Keep only the lines that hold the string "particular", filtering out the rest of the entries below.

- _Saved data entries_:

- - -

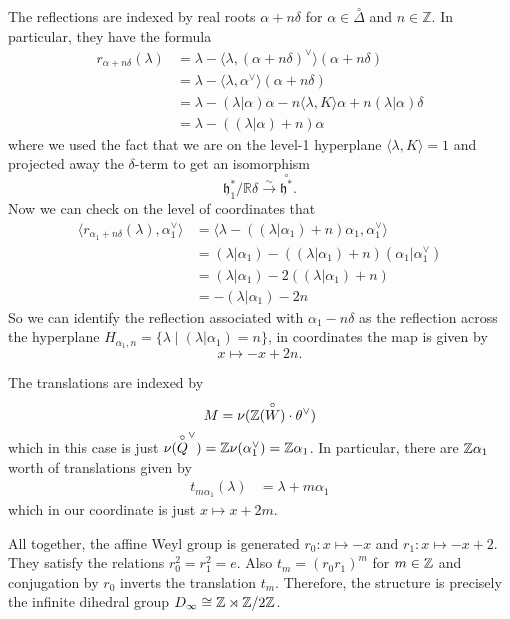 \documentclass[12pt]{article}
\begin{document}
\begin{example}
    The reflections are indexed by real roots $\alpha + n\delta$ for $\alpha \in \overset{\circ}{\Delta}$ and $n \in \mathbb{Z}$. In particular, they have the formula \begin{align*}
        r_{\alpha + n\delta}(\lambda) & = \lambda - \langle \lambda, (\alpha + n\delta)^\vee \rangle (\alpha + n\delta)                  \\
                                      & = \lambda - \langle \lambda, \alpha^\vee \rangle (\alpha + n\delta)                              \\
                                      & = \lambda - (\lambda|\alpha)\alpha - n\langle \lambda, K\rangle \alpha + n(\lambda|\alpha)\delta \\
                                      & = \lambda - ((\lambda|\alpha) + n)\alpha
    \end{align*} where we used the fact that we are on the level-1 hyperplane $\langle \lambda, K \rangle = 1$ and projected away the $\delta$-term to get an isomorphism \[\mathfrak{h}^*_1/\mathbb{R}\delta \xrightarrow{\sim} \overset{\circ}{\mathfrak{h}^*}.\] Now we can check on the level of coordinates that \begin{align*}
        \langle r_{\alpha_1 + n\delta}(\lambda), \alpha_1^\vee \rangle & = \langle \lambda - ((\lambda|\alpha_1) + n)\alpha_1, \alpha_1^\vee \rangle \\
                                                                       & = (\lambda|\alpha_1) - ((\lambda|\alpha_1) + n)(\alpha_1|\alpha_1^\vee)     \\
                                                                       & = (\lambda|\alpha_1) - 2((\lambda|\alpha_1) + n)                            \\
                                                                       & = -(\lambda|\alpha_1) - 2n
    \end{align*}
    So we can identify the reflection associated with $\alpha_1 - n\delta$ as the reflection across the hyperplane $H_{\alpha_1,n} = \{\lambda \mid (\lambda|\alpha_1) = n\}$, in coordinates the map is given by \[x \mapsto -x + 2n.\]

    The translations are indexed by \[M = \nu(\mathbb{Z}(\overset{\circ}{W})\cdot \theta^\vee)\] which in this case is just $\nu(\overset{\circ}{Q}^\vee) = \mathbb{Z} \nu(\alpha_1^\vee) = \mathbb{Z} \alpha_1$. In particular, there are $\mathbb{Z}\alpha_1$ worth of translations given by \begin{align*}
        t_{m\alpha_1}(\lambda) & = \lambda + m\alpha_1
    \end{align*} which in our coordinate is just $x \mapsto x + 2m$.

    All together, the affine Weyl group is generated $r_0:x \mapsto -x$ and $r_1:x \mapsto -x + 2$. They satisfy the relations $r_0^2 = r_1^2 = e$. Also $t_m = (r_0 r_1)^m$ for $m \in \mathbb{Z}$ and conjugation by $r_0$ inverts the translation $t_m$. Therefore, the structure is precisely the infinite dihedral group $D_\infty \cong \mathbb{Z} \rtimes \mathbb{Z}/2\mathbb{Z}$.
\end{example}
\end{document}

- - -

- _Finished exercise_:
    The reflections are indexed by real roots $\alpha + n\delta$ for $\alpha \in \overset{\circ}{\Delta}$ and $n \in \mathbb{Z}$. In particular, they have the formula \begin{align*}
    The translations are indexed by \[M = \nu(\mathbb{Z}(\overset{\circ}{W})\cdot \theta^\vee)\] which in this case is just $\nu(\overset{\circ}{Q}^\vee) = \mathbb{Z} \nu(\alpha_1^\vee) = \mathbb{Z} \alpha_1$. In particular, there are $\mathbb{Z}\alpha_1$ worth of translations given by \begin{align*}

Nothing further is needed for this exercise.